Type out each entry exactly as it appears, but keep every image out.
┌─ Data excerpts
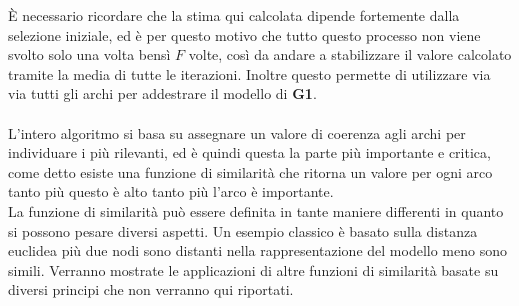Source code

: È necessario ricordare che la stima qui calcolata dipende fortemente dalla selezione iniziale, ed è per questo motivo che tutto questo processo non viene svolto solo una volta bensì $F$ volte, così da andare a stabilizzare il valore calcolato tramite la media di tutte le iterazioni. Inoltre questo permette di utilizzare via via tutti gli archi per addestrare il modello di \textbf{G1}.\\
\\
L'intero algoritmo si basa su assegnare un valore di coerenza agli archi per individuare i più rilevanti, ed è quindi questa la parte più importante e critica, come detto esiste una funzione di similarità che ritorna un valore per ogni arco tanto più questo è alto tanto più l'arco è importante.\\
La funzione di similarità può essere definita in tante maniere differenti in quanto si possono pesare diversi aspetti. Un esempio classico è basato sulla distanza euclidea più due nodi sono distanti nella rappresentazione del modello meno sono simili. Verranno mostrate le applicazioni di altre funzioni di similarità basate su diversi principi che non verranno qui riportati.
%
└─
Solved problem:
Source code

: È necessario ricordare che la stima qui calcolata dipende fortemente dalla selezione iniziale, ed è per questo motivo che tutto questo processo non viene svolto solo una volta bensì $F$ volte, così da andare a stabilizzare il valore calcolato tramite la media di tutte le iterazioni. Inoltre questo permette di utilizzare via via tutti gli archi per addestrare il modello di \textbf{G1}.\\
\\
L'intero algoritmo si basa su assegnare un valore di coerenza agli archi per individuare i più rilevanti, ed è quindi questa la parte più importante e critica, come detto esiste una funzione di similarità che ritorna un valore per ogni arco tanto più questo è alto tanto più l'arco è importante.\\
La funzione di similarità può essere definita in tante maniere differenti in quanto si possono pesare diversi aspetti. Un esempio classico è basato sulla distanza euclidea più due nodi sono distanti nella rappresentazione del modello meno sono simili. Verranno mostrate le applicazioni di altre funzioni di similarità basate su diversi principi che non verranno qui riportati.
%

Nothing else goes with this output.